1

I'm currently reverse engineering a game and I've come across an issue where I need to call GetRawInputData, which expects pcbSize as one of its arguments.

Normally in C I would just write sizeof(pData) but I have no idea how to go about this in machine code.

Peter Cordes
  • 328,167
  • 45
  • 605
  • 847

3 Answers3

3

sizeof is purely a construct of the C type system, and is completely resolved at compile time to a plain number; there's no such a thing in machine code, you'll probably just find an immediate value in a push or mov corresponding to the size of pData.

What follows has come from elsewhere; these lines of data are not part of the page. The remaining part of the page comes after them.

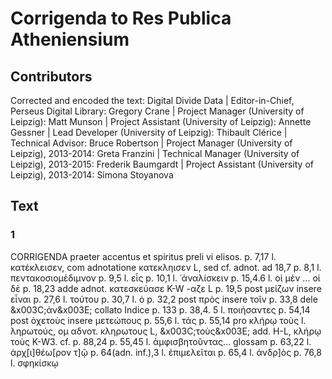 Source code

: # Corrigenda to Res Publica Atheniensium  

## Contributors  
Corrected and encoded the text: Digital Divide Data | Editor-in-Chief, Perseus Digital Library: Gregory Crane | Project Manager (University of Leipzig): Matt Munson | Project Assistant (University of Leipzig): Annette Gessner | Lead Developer (University of Leipzig): Thibault Clérice | Technical Advisor: Bruce Robertson | Project Manager (University of Leipzig), 2013-2014: Greta Franzini | Technical Manager (University of Leipzig), 2013-2015: Frederik Baumgardt | Project Assistant (University of Leipzig), 2013-2014: Simona Stoyanova  

## Text  
### 1  
CORRIGENDA praeter accentus et spiritus preli vi elisos. p. 7,17 l. κατέκλεισεν, com adnotatione κατεκληισεν L, sed cf. adnot. ad 18,7 p. 8,1 l. πεντακοσιομέδιμνον p. 9,5 l. εἷς p. 10,1 l. ῾ἀναλίσκειν p. 15,4.6 l. οἱ μὲν ... οἱ δὲ p. 18,23 adde adnot. κατεσκεύασε K-W -αζε L p. 19,5 post μείζων insere εἷναι p. 27,6 l. τούτου p. 30,7 l. ὁ p. 32,2 post πρὸς insere τοῖν p. 33,8 dele &x003C;ἀν&x003E; collato Indice p. 133 p. 38,4. 5 l. ποιήσαντες p. 54,14 post ὀχετοὺς insere μετεώπους p. 55,6 l. τὰς p. 55,14 pro κλήρῳ τοὺς l. ληρωτούς, ομ αδνοτ. κληρωτους L, &x003C;τοὺς&x003E; add. H-L, κλήρῳ τοὺς Κ-W3. cf. p. 88,24 p. 55,45 l. ἀμφισβητοῦντας... glossam p. 63,22 l. ἀρχ[ι]θέω[ρον τ]ῷ p. 64(adn. inf.),3 l. ἐπιμελεῖται p. 65,4 l. ἀνδρ]ὸς p. 76,8 l. σφηκίσκῳ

For example, in a program of ours, the sequence

RAWINPUT raw;
UINT dwSize = sizeof(raw);
GetRawInputData((HRAWINPUT)lparam, RID_INPUT, &raw, &dwSize, sizeof(RAWINPUTHEADER));

gets translated by gcc 4.8 as

0x005f351d <+125>:   lea    eax,[ebp-0x48]                   // eax = &dwSize
0x005f3520 <+128>:   mov    DWORD PTR [esp+0xc],eax          // pcbSize = eax = &dwSize
0x005f3524 <+132>:   lea    eax,[ebp-0x38]                   // eax = &raw
0x005f3527 <+135>:   mov    DWORD PTR [ebp-0x48],0x28        // dwSize = sizeof(raw) i.e. 38
0x005f352e <+142>:   mov    DWORD PTR [esp+0x10],0x10        // cbSizeHeader = sizeof(RAWINPUTHEADER) i.e. 16
0x005f3536 <+150>:   mov    DWORD PTR [esp+0x8],eax          // pdata = eax = &raw
0x005f353a <+154>:   mov    DWORD PTR [esp+0x4],0x10000003   // uiCommand = RID_INPUT
0x005f3542 <+162>:   mov    DWORD PTR [esp],ecx              // hRawInput = lparam
0x005f3545 <+165>:   call   DWORD PTR ds:0x20967fc           // call GetRawInputData
Matteo Italia
  • 123,740
  • 17
  • 206
  • 299
  • If that's true how does sizeof go about returning a size for data that might have its size change during runtime? – bcvdgfdag fewafdsaf Sep 13 '18 at 08:43
  • 1
    If it's a regular C array it doesn't change at runtime. If instead it's a VLA, that's an entire different situation. – Matteo Italia Sep 13 '18 at 08:44
  • So then pdata's size will always be 13? I found that near a call to GetRawInputData but the MSDN documentation makes it sound like the value will change. Why does it even have that as an argument if it's always going to be 13? – bcvdgfdag fewafdsaf Sep 13 '18 at 08:46
  • 2
    @bcvdgfdagfewafdsaf: because they want to have leeway to change the structure size/layout in future. Then on their side they can check the size that has been passed by the program - if it's the old size, they know it's the old version of the structure and fill it in accordingly, if it's the new size they populate it with all the new info. This is a common pattern throughout the Win32 APIs (although generally you'll find a `cbSize` member straight in the structure or something like that). BTW, I find it unlikely that you found 13 as size - `RAWINPUT` is way bigger (and 13 is not aligned enough) – Matteo Italia Sep 13 '18 at 08:53
  • you're right, I was looking at the wrong argument in my disassembler. – bcvdgfdag fewafdsaf Sep 13 '18 at 09:01
2

There is no any equivalent. sizeof is compile time construct it is translated to just a number in assembly. I.e. sizeof(pcbSize) will be something like 48 or 1024 or so on. You have to compute the size manually or find it in disassembled code if you need it.

dev_null
  • 1,907
  • 1
  • 16
  • 25
0

In assembly source, you can have the assembler calculate assemble-time constants like

msg: db "hello world", 10            ; 10 = ASCII newline
msglen equ $-msg

Then when you write mov edx, msglen, it assembles to mov edx, imm32 with the constant substituted in. See How does $ work in NASM, exactly? for some examples.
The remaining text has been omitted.